> [Task description] Filter these entries, keeping only lines that hold the word "cdots".
(Data begins)
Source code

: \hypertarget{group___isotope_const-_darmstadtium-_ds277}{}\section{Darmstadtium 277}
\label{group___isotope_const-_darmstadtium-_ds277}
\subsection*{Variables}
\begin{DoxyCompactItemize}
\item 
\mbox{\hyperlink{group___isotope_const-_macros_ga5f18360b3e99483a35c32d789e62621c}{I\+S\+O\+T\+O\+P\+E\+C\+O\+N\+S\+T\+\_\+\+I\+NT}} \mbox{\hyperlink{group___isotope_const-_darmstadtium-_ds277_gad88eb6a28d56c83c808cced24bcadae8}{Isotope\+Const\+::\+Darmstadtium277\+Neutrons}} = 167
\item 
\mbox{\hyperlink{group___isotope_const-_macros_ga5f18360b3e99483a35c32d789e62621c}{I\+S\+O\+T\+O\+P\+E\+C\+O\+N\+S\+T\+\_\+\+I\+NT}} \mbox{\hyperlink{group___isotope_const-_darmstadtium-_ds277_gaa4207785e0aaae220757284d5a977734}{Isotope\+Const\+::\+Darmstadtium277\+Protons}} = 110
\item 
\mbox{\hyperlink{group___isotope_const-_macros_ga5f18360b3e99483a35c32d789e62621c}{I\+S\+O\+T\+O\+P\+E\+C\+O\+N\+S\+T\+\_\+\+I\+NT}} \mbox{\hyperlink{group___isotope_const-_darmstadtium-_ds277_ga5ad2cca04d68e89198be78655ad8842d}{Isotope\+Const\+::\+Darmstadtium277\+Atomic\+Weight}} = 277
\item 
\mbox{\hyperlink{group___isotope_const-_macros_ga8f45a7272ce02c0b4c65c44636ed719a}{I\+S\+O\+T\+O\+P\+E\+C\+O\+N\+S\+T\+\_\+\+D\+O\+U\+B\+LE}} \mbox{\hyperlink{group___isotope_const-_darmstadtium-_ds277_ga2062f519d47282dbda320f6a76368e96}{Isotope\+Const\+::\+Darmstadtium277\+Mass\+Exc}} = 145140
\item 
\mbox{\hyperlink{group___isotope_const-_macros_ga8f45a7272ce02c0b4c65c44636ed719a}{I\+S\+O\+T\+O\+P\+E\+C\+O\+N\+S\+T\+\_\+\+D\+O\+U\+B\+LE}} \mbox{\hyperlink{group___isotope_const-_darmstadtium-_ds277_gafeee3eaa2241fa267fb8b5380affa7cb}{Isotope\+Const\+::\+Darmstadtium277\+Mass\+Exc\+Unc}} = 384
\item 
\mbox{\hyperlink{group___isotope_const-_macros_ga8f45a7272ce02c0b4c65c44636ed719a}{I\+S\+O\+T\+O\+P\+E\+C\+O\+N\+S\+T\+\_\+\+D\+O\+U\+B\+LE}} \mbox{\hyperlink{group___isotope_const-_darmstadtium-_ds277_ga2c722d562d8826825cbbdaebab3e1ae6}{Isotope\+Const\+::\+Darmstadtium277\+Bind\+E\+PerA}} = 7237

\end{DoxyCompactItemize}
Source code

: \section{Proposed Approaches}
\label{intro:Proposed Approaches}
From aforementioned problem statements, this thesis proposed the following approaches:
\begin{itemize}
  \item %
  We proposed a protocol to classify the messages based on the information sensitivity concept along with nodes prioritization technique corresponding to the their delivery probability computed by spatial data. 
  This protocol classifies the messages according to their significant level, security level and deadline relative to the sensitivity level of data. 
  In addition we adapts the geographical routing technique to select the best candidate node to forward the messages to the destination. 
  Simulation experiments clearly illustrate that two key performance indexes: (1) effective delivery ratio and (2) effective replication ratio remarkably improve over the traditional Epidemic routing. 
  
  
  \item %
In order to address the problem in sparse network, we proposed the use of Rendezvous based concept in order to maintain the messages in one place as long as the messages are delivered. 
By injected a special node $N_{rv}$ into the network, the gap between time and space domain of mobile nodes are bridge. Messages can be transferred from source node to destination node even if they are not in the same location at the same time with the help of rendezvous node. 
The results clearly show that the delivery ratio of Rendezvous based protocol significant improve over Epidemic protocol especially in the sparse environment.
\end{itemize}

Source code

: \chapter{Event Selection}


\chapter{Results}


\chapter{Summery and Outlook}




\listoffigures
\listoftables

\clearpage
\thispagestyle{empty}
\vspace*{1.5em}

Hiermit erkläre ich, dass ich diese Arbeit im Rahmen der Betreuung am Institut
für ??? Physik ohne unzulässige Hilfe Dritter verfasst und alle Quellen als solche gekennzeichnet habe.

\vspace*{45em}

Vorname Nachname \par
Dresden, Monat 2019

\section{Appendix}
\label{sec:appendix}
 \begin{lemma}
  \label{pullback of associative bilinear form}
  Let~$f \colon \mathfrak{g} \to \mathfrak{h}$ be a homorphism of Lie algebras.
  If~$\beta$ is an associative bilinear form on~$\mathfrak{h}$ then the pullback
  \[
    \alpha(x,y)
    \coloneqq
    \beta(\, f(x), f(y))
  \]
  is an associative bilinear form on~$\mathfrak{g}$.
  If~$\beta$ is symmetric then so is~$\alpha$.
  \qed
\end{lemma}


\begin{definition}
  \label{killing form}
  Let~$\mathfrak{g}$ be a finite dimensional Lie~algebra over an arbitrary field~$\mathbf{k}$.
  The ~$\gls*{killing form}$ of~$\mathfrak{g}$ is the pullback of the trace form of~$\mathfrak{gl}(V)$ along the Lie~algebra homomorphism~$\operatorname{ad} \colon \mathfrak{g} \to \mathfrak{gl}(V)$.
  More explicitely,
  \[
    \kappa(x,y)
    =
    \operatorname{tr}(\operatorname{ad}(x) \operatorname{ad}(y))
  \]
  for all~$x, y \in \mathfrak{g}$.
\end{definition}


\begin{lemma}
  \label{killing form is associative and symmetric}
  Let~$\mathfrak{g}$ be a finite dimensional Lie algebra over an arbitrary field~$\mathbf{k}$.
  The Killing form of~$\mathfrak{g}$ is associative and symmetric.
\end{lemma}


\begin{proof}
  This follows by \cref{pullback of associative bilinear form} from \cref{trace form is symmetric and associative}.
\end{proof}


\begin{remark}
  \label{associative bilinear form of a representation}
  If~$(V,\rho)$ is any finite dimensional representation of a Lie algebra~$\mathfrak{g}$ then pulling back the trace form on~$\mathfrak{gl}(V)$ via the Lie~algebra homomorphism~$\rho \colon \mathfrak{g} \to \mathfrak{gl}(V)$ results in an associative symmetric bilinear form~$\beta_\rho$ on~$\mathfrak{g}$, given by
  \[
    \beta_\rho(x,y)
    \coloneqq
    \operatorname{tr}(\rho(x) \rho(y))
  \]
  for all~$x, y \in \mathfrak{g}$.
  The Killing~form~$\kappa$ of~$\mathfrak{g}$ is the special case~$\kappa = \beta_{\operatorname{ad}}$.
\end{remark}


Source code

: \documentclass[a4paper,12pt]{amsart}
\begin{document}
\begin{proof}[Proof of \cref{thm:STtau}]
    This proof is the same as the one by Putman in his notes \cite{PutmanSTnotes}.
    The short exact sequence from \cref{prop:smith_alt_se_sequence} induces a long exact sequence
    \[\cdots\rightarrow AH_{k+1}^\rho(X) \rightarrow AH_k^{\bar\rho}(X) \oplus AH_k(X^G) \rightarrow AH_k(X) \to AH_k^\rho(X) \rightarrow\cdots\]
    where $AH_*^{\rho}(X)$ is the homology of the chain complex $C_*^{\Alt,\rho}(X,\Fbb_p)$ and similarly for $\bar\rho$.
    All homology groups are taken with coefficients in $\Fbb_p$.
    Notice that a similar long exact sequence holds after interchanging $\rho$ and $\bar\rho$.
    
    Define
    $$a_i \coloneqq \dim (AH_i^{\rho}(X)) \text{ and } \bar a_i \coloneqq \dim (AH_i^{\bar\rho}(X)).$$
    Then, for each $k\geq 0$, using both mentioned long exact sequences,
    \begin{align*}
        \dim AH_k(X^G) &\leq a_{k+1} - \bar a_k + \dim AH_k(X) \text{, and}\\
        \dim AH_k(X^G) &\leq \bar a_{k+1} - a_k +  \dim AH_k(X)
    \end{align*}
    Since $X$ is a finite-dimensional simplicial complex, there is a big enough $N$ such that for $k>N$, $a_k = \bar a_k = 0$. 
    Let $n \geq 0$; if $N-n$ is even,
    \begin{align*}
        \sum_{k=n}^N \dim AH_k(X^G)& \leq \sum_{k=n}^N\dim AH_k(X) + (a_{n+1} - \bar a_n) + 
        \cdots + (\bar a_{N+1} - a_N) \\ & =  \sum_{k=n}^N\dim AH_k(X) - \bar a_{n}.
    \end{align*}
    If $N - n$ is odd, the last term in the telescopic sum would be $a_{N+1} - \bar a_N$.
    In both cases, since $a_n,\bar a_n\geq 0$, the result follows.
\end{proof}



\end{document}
(Data ends)
> [Answer area]
    \[\cdots\rightarrow AH_{k+1}^\rho(X) \rightarrow AH_k^{\bar\rho}(X) \oplus AH_k(X^G) \rightarrow AH_k(X) \to AH_k^\rho(X) \rightarrow\cdots\]
        \cdots + (\bar a_{N+1} - a_N) \\ & =  \sum_{k=n}^N\dim AH_k(X) - \bar a_{n}.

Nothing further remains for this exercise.